Copy each line below as it stands, but skip any picture it contains.
══ LISTED RECORDS ══
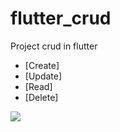 # flutter_crud

Project crud in flutter

- [Create]
- [Update]
- [Read]
- [Delete]

<img src="https://i.imgur.com/g9IzkmB.png">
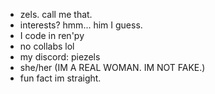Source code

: - zels. call me that.
- interests? hmm... him I guess.
- I code in ren'py
- no collabs lol
- my discord: piezels
- she/her (IM A REAL WOMAN. IM NOT FAKE.)
- fun fact im straight.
═══
• RESPONSE AREA
 # flutter_crud

Project crud in flutter

- [Create]
- [Update]
- [Read]
- [Delete]

<img src="https://i.imgur.com/g9IzkmB.png">
Source code

: - zels. call me that.
- interests? hmm... him I guess.
- I code in ren'py
- no collabs lol
- my discord: piezels
- she/her (IM A REAL WOMAN. IM NOT FAKE.)
- fun fact im straight.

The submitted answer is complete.